Jesús Urdaneta has spent most of the last decade and a half tending to his farm in Guárico State while, I suspect, mulling over his life choices. He’s been a non-player for so long, he’s been completely written out of chavista mythology.

But I’d like to think he was watching that livestream from Brasilia yesterday right alongside me. Because more than anyone else, it’s Jesús Urdaneta who saw it coming first. It’s Urdaneta who first grasped that turning a blind eye to corruption would, sooner or later, destroy the fledgeling leftist-nationalist project he had been fighting for his whole life.

Much has been said about the differences between Lula and Chávez, but maybe more ought to be said about one key similarity: the two seemed to have shared a basic taste for corruption, if not as a means of enriching themselves personally, then certainly as a way of exercising political power.

For all their rhetoric against it, they both made the same strategic choice to leverage corruption as a political tool rather than fight it. From the Mensalão to Lava Jato, Brazil’s PT thrived in a climate that didn’t merely condone corruption but positively fanned it, dazzled by the power to be garnered from brokering it.

In a parallel universe where Latin America’s left is a genuinely progressive force, the story of the last 15 years is the story of the Urdanetas of this world: people who grasped that to stand up for the weak is to stand up for public integrity.
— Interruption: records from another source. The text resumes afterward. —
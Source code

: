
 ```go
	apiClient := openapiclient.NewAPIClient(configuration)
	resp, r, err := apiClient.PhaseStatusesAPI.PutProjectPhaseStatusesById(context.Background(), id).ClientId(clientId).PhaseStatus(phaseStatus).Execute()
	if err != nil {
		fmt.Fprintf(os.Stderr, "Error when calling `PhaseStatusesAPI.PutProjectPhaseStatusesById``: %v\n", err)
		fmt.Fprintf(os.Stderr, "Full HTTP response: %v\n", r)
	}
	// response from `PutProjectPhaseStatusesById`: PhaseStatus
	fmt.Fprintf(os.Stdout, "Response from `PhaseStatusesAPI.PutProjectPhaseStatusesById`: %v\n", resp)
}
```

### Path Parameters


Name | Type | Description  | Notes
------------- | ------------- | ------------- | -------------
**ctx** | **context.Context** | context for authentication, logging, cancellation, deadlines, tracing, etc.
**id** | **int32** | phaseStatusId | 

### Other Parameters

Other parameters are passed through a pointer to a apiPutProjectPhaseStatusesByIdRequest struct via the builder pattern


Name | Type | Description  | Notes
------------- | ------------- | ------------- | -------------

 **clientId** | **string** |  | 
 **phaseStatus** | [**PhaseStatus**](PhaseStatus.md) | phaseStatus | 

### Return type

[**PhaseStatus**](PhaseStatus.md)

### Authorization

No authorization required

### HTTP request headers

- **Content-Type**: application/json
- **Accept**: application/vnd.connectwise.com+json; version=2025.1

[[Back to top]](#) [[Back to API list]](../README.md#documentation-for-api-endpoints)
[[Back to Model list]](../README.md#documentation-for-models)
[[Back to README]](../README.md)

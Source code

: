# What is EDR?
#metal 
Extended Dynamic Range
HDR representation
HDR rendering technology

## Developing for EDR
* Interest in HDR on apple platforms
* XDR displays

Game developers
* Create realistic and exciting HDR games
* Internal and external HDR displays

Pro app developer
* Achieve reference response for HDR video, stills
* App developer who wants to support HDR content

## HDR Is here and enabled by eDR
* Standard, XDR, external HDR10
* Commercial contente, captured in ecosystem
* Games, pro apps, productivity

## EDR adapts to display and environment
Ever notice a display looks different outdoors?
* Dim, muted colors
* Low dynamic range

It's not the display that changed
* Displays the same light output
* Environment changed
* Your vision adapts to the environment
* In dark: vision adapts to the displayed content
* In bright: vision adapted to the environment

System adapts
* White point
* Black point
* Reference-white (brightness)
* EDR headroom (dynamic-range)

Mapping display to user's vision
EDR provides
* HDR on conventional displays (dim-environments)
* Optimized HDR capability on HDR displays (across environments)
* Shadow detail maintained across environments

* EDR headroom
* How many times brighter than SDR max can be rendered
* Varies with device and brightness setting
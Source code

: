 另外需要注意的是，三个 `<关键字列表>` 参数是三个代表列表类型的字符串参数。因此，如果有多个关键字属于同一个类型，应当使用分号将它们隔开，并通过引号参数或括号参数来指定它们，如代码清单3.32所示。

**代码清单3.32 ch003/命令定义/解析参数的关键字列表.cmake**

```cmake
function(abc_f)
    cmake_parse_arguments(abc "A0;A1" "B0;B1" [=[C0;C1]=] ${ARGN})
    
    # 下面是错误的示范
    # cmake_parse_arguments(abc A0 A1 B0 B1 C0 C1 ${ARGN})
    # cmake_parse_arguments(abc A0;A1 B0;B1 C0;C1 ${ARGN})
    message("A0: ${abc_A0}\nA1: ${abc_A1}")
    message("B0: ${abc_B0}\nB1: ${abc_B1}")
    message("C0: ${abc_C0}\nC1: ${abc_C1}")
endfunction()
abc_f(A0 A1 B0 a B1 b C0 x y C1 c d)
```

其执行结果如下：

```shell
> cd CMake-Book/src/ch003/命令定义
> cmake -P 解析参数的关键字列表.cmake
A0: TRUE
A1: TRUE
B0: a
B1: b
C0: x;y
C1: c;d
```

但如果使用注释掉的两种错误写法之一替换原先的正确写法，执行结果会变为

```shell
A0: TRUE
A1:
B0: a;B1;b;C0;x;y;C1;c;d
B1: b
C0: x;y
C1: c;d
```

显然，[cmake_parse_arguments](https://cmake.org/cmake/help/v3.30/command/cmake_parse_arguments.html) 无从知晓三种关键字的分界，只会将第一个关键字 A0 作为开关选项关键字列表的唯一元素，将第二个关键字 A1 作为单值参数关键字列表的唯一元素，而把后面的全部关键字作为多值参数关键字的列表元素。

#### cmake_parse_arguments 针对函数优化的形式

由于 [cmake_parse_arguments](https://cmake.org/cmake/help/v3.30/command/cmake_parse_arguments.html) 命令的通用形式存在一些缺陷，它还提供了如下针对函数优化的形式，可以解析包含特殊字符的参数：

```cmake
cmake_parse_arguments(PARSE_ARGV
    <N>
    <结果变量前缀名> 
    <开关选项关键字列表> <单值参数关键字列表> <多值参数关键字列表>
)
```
In this universe, though, the story of the Pink Tide is signed by the Chávezes and the Cristinas, the Dilmas and the Lulas. It’s signed by criminals who betrayed the trust of the people they vowed to serve, turning a blind eye to embezzlement on a huge scale in return for the transient promise of power.

It didn’t have to be this way. With enormous resources at their disposal in terms of charisma, popularity, and export revenues, the Pink Tide governments had everything they needed to pursue a genuine transformation of society. The kind of transformation they ran on. The one they promised. The one, incongruously, they still profess to stand for.

It’s obscene for Dilma’s defenders to cast doubt on the process she’s facing saying her accusers are as guilty as she is. The PT has been at the head of the Brazilian state for 13 years. The climate of impunity that Dilma’s accusers took advantage of, that they enriched themselves with, is the climate Lula created for his own political benefit.

It is the executive’s responsibility to prevent such a climate of taking hold. For the PT’s supporters to point to the sleaze they profited from to exculpate themselves is an exercise in cynicism on a scale…well, on a scale that’s entirely in keeping with the kind of moral bankruptcy that was already evident in the Pink Tide governments years before Lula was even elected.

And if you don’t believe me, there’s a farmer in Guarico State who can set you straight.